A traffic-light synchronization project along the University Avenue commute corridor in Palo Alto and East Palo Alto is speeding up traffic on average by 28% and decreasing travel time by 13% for all of the peak travel periods, according to a consultant's report submitted to the Metropolitan Transportation Commission.
The report measured the results of synchronizing 19 signals starting last May along the corridor from Middlefield Road to the Dumbarton Bridge during the weekday peak traffic flow and midday on weekends.
Palo Alto, East Palo Alto and Caltrans applied for a grant from the Metropolitan Transportation Commission Program for Arterial System Synchronization in July 2018. The $126,275 project was designed to improve often horrendous commute conditions along the arterial roadway. The June 19 final project report with a benefit/cost analysis was created by transportation planning consultants TJKM.
An average of 24,000 to 33,400 vehicles use this section of University Avenue during weekdays, according to the report. Donohoe Street in East Palo Alto, which funnels traffic from Embarcadero Road to northbound U.S. Highway 101 and to University Avenue to the Dumbarton Bridge, has an average of 10,000 to 25,400 vehicles during weekdays.
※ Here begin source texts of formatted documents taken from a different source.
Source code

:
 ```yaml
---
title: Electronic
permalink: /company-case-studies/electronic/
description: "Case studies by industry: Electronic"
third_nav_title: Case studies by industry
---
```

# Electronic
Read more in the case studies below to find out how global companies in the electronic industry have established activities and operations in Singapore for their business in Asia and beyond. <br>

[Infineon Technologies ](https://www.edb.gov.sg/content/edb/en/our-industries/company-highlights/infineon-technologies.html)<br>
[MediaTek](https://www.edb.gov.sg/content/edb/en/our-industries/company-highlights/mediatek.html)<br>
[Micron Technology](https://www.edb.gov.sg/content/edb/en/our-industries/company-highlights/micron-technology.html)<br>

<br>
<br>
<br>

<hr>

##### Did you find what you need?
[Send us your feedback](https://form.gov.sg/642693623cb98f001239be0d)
The commute corridor was not only slow but also unsafe in certain places. Five intersections also exceeded the statewide average collision rate prior to the synchronization along University Avenue: Lincoln Avenue, Chaucer Street, Guinda Street and Middlefield Road in Palo Alto and Woodland and Scofield avenues in East Palo Alto. The signals now have updated green, yellow and red light minimum times so that traffic can clear the intersections. Insufficient yellow-light timing can sometimes cause rear-end collisions and inadequate red-light timing can cause right-angle crashes, according to the report.
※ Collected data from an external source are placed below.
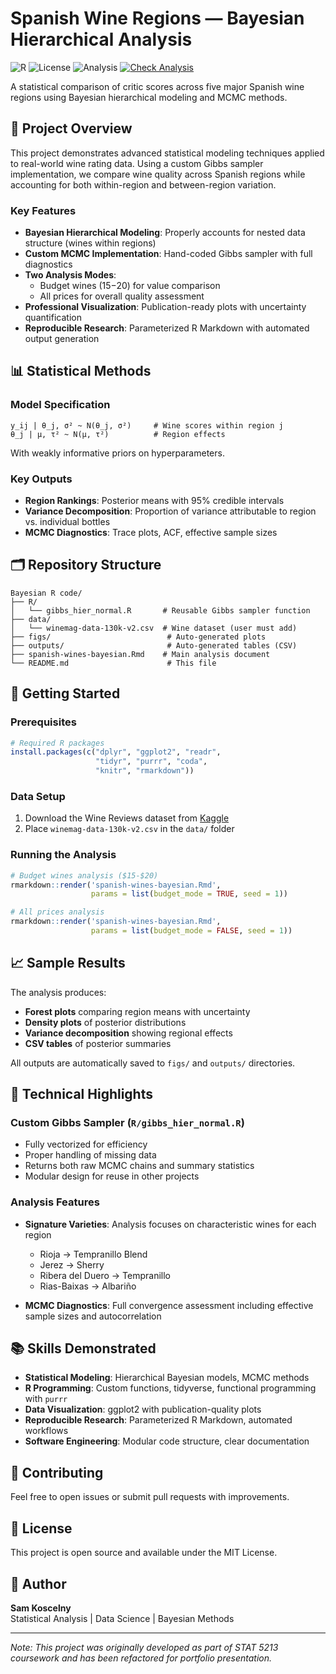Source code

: # Spanish Wine Regions — Bayesian Hierarchical Analysis

![R](https://img.shields.io/badge/R-4.3%2B-blue?logo=r)
![License](https://img.shields.io/badge/License-MIT-green)
![Analysis](https://img.shields.io/badge/Analysis-Bayesian%20MCMC-purple)
[![Check Analysis](https://github.com/sam-kos41/spanish-wine-bayesian/workflows/Check%20Analysis/badge.svg)](https://github.com/sam-kos41/spanish-wine-bayesian/actions)

A statistical comparison of critic scores across five major Spanish wine regions using Bayesian hierarchical modeling and MCMC methods.

## 🎯 Project Overview

This project demonstrates advanced statistical modeling techniques applied to real-world wine rating data. Using a custom Gibbs sampler implementation, we compare wine quality across Spanish regions while accounting for both within-region and between-region variation.

### Key Features

- **Bayesian Hierarchical Modeling**: Properly accounts for nested data structure (wines within regions)
- **Custom MCMC Implementation**: Hand-coded Gibbs sampler with full diagnostics
- **Two Analysis Modes**: 
  - Budget wines ($15-$20) for value comparison
  - All prices for overall quality assessment
- **Professional Visualization**: Publication-ready plots with uncertainty quantification
- **Reproducible Research**: Parameterized R Markdown with automated output generation

## 📊 Statistical Methods

### Model Specification

```
y_ij | θ_j, σ² ~ N(θ_j, σ²)     # Wine scores within region j
θ_j | μ, τ² ~ N(μ, τ²)          # Region effects
```

With weakly informative priors on hyperparameters.

### Key Outputs

- **Region Rankings**: Posterior means with 95% credible intervals
- **Variance Decomposition**: Proportion of variance attributable to region vs. individual bottles
- **MCMC Diagnostics**: Trace plots, ACF, effective sample sizes

## 🗂 Repository Structure

```
Bayesian R code/
├── R/
│   └── gibbs_hier_normal.R       # Reusable Gibbs sampler function
├── data/
│   └── winemag-data-130k-v2.csv  # Wine dataset (user must add)
├── figs/                          # Auto-generated plots
├── outputs/                       # Auto-generated tables (CSV)
├── spanish-wines-bayesian.Rmd    # Main analysis document
└── README.md                      # This file
```

## 🚀 Getting Started

### Prerequisites

```r
# Required R packages
install.packages(c("dplyr", "ggplot2", "readr", 
                   "tidyr", "purrr", "coda", 
                   "knitr", "rmarkdown"))
```

### Data Setup

1. Download the Wine Reviews dataset from [Kaggle](https://www.kaggle.com/zynicide/wine-reviews)
2. Place `winemag-data-130k-v2.csv` in the `data/` folder

### Running the Analysis

```r
# Budget wines analysis ($15-$20)
rmarkdown::render('spanish-wines-bayesian.Rmd', 
                  params = list(budget_mode = TRUE, seed = 1))

# All prices analysis
rmarkdown::render('spanish-wines-bayesian.Rmd', 
                  params = list(budget_mode = FALSE, seed = 1))
```

## 📈 Sample Results

The analysis produces:

- **Forest plots** comparing region means with uncertainty
- **Density plots** of posterior distributions
- **Variance decomposition** showing regional effects
- **CSV tables** of posterior summaries

All outputs are automatically saved to `figs/` and `outputs/` directories.

## 🔧 Technical Highlights

### Custom Gibbs Sampler (`R/gibbs_hier_normal.R`)

- Fully vectorized for efficiency
- Proper handling of missing data
- Returns both raw MCMC chains and summary statistics
- Modular design for reuse in other projects

### Analysis Features

- **Signature Varieties**: Analysis focuses on characteristic wines for each region
  - Rioja → Tempranillo Blend
  - Jerez → Sherry
  - Ribera del Duero → Tempranillo
  - Rias-Baixas → Albariño
  
- **MCMC Diagnostics**: Full convergence assessment including effective sample sizes and autocorrelation

## 📚 Skills Demonstrated

- **Statistical Modeling**: Hierarchical Bayesian models, MCMC methods
- **R Programming**: Custom functions, tidyverse, functional programming with `purrr`
- **Data Visualization**: ggplot2 with publication-quality plots
- **Reproducible Research**: Parameterized R Markdown, automated workflows
- **Software Engineering**: Modular code structure, clear documentation

## 🤝 Contributing

Feel free to open issues or submit pull requests with improvements.

## 📄 License

This project is open source and available under the MIT License.

## 👤 Author

**Sam Koscelny**  
Statistical Analysis | Data Science | Bayesian Methods

---

*Note: This project was originally developed as part of STAT 5213 coursework and has been refactored for portfolio presentation.*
The study looked at morning, midday, 1 p.m. and 2 p.m. afternoon commutes during the school year and midday weekend traffic.
"University Avenue showed significant decrease in stop delay, travel time and increase in speed during the weekday a.m., midday and p.m. ... and weekend midday peak periods for northbound and southbound directions," the study noted. There was an approximately 25% reduction in stop delay, a 21% reduction in stops per vehicle and a 13% decrease in travel time with a 28% increase in speed for all of the peak periods since synchronization.
Studies before and after the synchronization measured intersection improvements and "floating" car runs. The latter covered a vehicle's one-way trip of the entire length of a study corridor. The study captured travel time, speed, stopping time, number of stops and other delays.
"Before" data along a 2.31-mile stretch of University Avenue between O'Brien Drive in East Palo Alto and Guinda Street in Palo Alto found that during afternoon commutes at 2 p.m., drivers heading north experienced an average stop delay of 67 minutes and 5 seconds. Total travel time was 70 minutes and 55 seconds with an average speed of 3 mph.
An "after" study found the same corridor at 2 p.m. had a stop-delay average of 13 minutes and 38 seconds and a travel time of 18 minutes and 43 seconds. Average speed increased to 8 mph.
Southbound commutes along the same stretch also improved. Vehicles had total stop delays of 4 minutes and 44 seconds at 2 p.m. before the synchronization, which improved to 52 seconds after the changes. A total travel time of 10 minutes and 6 seconds before synchronization changed to 6 minutes and 12 seconds. Speed rose from 14 mph to 22 mph, the study showed.
The study also looked at synchronization along a 0.31-mile stretch of a problematic intersection in East Palo Alto, at Donohoe Street between University Avenue and the Ravenswood Shopping Center. Donohoe Street showed an average 64% reduction in stop delay, 50% reduction in the number of stops per vehicle and a 56% reduction in travel time. Speed increased 120% for all peak periods, the consultants found.
Westbound traffic at 1 p.m. was Donohoe's busiest time, with stop delays of 6 minutes and 7 seconds and an average speed of 3 mph. After synchronization, motorists experienced stop delays of 2 minutes and 11 seconds and traveled at an average 11 mph.
The synchronization program has benefits for pedestrians at crosswalks. "Walk" and "Don't Walk" clearance timing was updated to allow pedestrians to safely cut through intersections based on the state's transportation standard of a current walking speed of 3.5 feet per second.
The report also looked at the average savings in dollars over a five-year period, which is considered the project's "lifetime." The project is estimated to have a travel-time savings of approximately $45,187,857 (calculated as 50% of the wage rate for off-the-clock travel or $20.09 in 2014) and $2,455,618 in fuel-consumption savings. The synchronization also will reduce the amount of carbon dioxide emitted by vehicles by 13.2 tons.